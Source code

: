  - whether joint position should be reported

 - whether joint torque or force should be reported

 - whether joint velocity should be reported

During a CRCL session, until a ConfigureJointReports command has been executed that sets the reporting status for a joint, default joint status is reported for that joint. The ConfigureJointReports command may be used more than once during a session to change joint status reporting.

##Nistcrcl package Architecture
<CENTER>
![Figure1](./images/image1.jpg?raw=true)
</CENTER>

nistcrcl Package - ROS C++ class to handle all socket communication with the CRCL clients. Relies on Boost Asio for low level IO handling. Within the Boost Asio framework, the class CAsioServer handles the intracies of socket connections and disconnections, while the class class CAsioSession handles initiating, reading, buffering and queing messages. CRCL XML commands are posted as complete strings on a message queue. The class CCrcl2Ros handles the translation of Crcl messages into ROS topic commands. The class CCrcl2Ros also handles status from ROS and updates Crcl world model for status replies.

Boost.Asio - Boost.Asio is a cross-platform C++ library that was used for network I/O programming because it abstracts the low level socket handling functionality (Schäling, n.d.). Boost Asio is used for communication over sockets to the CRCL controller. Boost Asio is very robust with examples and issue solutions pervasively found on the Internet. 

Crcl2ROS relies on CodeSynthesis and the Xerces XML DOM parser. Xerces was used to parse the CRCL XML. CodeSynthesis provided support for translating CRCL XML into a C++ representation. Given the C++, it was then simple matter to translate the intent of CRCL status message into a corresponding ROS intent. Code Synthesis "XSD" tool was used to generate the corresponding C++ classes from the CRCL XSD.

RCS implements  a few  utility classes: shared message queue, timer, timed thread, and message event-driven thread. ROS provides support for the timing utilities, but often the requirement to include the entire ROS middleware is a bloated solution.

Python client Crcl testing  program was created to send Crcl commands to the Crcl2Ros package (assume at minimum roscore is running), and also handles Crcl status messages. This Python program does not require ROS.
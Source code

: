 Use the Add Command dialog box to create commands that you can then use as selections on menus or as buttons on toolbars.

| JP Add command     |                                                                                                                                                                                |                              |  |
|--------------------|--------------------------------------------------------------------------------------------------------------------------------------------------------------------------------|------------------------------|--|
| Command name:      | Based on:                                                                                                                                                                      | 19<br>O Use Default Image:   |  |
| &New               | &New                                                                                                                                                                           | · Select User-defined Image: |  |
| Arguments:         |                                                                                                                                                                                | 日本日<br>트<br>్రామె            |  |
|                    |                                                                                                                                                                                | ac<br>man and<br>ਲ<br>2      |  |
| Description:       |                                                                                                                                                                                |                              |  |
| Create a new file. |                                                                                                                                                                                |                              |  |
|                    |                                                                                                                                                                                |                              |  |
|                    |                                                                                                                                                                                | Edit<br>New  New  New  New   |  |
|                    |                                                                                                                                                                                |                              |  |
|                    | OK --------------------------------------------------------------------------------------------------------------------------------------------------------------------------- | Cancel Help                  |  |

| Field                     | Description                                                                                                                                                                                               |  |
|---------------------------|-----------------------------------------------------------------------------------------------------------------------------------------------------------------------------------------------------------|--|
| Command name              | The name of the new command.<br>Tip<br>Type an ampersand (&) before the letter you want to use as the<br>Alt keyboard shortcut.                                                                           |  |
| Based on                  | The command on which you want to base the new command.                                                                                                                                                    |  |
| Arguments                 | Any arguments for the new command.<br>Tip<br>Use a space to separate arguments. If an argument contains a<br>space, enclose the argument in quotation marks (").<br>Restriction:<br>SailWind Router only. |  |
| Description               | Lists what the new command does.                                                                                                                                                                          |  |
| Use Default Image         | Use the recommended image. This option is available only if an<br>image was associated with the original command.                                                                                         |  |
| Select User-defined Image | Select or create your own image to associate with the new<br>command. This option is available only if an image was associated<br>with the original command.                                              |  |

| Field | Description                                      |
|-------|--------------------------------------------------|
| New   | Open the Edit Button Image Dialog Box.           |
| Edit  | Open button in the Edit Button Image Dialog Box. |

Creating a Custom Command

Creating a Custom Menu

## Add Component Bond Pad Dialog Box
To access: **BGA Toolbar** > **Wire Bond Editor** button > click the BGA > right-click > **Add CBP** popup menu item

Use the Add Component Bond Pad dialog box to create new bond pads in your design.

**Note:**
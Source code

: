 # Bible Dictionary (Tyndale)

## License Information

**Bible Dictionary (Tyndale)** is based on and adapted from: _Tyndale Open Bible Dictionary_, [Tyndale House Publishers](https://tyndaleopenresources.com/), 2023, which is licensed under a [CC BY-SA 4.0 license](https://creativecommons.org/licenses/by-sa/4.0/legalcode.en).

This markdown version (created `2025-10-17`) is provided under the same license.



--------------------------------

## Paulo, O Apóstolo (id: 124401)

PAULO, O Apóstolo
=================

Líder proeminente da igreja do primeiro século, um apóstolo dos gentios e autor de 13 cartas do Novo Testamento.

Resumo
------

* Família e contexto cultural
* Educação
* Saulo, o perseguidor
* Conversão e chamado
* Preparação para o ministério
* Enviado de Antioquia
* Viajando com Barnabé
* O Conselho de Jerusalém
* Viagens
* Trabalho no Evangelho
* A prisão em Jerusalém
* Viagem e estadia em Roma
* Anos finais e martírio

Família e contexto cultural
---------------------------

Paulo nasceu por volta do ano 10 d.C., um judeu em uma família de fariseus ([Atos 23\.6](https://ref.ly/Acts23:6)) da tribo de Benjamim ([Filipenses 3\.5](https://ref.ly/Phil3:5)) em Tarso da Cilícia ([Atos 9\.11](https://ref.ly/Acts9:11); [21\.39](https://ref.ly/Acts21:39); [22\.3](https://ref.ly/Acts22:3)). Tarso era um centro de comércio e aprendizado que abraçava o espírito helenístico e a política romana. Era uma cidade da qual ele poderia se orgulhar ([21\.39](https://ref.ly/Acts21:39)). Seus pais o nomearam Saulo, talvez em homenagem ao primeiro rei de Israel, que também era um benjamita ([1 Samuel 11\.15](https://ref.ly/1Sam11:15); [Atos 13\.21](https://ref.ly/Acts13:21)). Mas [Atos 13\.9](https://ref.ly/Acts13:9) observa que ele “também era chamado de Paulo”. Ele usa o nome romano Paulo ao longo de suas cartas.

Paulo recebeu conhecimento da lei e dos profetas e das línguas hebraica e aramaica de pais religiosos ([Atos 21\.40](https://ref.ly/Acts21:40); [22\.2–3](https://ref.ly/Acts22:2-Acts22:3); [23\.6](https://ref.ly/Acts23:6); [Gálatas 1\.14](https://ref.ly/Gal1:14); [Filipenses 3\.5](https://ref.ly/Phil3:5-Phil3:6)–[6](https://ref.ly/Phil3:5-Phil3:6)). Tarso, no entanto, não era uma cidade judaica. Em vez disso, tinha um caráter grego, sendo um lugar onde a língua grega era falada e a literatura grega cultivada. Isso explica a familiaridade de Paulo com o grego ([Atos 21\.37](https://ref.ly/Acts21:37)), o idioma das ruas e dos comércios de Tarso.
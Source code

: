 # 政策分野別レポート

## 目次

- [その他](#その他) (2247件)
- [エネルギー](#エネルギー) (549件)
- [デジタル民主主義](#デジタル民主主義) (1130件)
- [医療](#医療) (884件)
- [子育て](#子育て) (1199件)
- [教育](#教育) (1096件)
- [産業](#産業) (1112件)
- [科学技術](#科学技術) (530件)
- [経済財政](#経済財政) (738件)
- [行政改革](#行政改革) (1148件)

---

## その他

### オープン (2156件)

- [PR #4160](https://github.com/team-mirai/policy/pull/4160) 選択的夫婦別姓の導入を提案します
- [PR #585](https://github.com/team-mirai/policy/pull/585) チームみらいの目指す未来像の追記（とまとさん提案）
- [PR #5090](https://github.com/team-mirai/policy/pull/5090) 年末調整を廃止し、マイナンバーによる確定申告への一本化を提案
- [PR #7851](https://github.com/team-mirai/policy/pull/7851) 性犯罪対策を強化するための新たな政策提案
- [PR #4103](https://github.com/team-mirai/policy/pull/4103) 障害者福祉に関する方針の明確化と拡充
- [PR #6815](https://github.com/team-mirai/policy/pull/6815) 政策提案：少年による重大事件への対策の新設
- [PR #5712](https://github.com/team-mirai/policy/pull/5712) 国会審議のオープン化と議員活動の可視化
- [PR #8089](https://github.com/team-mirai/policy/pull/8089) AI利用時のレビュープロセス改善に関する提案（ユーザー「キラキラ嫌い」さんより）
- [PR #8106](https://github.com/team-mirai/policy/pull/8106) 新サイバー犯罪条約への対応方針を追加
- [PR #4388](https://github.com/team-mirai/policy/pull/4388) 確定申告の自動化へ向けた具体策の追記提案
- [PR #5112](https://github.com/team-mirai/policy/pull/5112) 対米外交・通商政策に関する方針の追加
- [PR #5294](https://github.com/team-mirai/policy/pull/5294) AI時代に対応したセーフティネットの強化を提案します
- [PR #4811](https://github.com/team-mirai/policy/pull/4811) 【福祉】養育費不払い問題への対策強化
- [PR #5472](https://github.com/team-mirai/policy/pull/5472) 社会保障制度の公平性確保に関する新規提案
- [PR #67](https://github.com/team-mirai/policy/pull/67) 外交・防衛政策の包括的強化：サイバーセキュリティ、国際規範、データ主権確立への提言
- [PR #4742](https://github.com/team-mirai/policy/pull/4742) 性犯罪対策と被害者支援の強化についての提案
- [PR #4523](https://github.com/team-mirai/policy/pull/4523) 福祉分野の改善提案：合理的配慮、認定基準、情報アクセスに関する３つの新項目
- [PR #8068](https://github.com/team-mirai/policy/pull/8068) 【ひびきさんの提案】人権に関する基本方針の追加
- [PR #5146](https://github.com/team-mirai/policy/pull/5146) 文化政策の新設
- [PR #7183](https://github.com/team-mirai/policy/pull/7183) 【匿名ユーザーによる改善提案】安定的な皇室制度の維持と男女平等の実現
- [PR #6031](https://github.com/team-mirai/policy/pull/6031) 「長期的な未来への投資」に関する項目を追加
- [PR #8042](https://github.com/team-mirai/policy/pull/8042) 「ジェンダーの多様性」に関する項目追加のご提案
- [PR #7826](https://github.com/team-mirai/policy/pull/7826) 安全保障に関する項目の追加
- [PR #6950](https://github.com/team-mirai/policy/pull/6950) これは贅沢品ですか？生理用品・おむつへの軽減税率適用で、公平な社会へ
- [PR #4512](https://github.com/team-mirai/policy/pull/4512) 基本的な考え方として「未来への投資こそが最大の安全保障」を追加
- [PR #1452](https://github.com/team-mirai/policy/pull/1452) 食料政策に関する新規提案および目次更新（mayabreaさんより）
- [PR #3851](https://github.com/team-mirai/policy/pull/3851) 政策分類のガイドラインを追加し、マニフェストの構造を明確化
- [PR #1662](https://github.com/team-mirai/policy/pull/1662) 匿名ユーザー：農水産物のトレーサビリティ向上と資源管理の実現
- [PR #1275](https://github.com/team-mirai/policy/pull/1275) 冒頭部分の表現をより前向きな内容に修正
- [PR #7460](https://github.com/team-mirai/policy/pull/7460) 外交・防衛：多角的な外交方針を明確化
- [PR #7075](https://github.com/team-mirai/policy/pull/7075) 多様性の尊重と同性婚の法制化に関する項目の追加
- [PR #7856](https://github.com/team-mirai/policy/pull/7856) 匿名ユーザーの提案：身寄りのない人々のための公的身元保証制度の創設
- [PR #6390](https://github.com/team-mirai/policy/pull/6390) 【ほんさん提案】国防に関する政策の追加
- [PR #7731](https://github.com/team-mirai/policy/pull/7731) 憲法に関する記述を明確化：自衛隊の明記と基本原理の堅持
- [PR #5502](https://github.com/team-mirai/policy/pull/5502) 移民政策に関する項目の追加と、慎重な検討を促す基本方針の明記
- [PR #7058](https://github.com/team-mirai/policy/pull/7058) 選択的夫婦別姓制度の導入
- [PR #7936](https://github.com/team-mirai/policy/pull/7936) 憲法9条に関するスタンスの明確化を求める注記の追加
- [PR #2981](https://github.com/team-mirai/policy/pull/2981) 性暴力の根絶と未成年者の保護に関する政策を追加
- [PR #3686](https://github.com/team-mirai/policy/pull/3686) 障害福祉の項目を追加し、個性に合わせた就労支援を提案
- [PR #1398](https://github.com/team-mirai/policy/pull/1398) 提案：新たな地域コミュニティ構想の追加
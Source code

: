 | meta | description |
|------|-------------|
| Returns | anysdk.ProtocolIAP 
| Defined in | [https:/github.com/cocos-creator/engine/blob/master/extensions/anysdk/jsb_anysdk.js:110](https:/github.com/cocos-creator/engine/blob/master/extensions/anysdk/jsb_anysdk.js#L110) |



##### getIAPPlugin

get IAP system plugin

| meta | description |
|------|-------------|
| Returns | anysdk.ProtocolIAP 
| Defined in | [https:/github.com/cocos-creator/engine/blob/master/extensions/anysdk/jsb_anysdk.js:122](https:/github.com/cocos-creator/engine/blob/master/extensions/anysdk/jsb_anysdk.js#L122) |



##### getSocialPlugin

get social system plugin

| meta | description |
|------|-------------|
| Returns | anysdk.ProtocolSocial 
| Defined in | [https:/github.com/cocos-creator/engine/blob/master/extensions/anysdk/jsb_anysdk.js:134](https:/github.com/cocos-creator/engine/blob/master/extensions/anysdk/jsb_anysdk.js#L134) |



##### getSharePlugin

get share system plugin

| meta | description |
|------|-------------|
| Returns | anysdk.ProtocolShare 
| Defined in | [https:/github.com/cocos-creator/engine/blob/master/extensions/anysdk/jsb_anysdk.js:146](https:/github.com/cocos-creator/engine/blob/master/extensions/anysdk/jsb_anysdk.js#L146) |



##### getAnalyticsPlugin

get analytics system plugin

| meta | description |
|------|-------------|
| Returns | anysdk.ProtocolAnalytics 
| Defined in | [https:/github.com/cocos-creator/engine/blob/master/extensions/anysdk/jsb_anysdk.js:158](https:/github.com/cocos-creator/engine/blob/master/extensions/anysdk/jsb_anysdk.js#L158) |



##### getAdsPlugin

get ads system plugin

**What is required:**
Above are the records; copy exactly the lines from the one with "Returns | anysdk.ProtocolShare" through the final line.

**Solution below:**
| Returns | anysdk.ProtocolShare 
| Defined in | [https:/github.com/cocos-creator/engine/blob/master/extensions/anysdk/jsb_anysdk.js:146](https:/github.com/cocos-creator/engine/blob/master/extensions/anysdk/jsb_anysdk.js#L146) |



##### getAnalyticsPlugin

get analytics system plugin

| meta | description |
|------|-------------|
| Returns | anysdk.ProtocolAnalytics 
| Defined in | [https:/github.com/cocos-creator/engine/blob/master/extensions/anysdk/jsb_anysdk.js:158](https:/github.com/cocos-creator/engine/blob/master/extensions/anysdk/jsb_anysdk.js#L158) |



##### getAdsPlugin

get ads system plugin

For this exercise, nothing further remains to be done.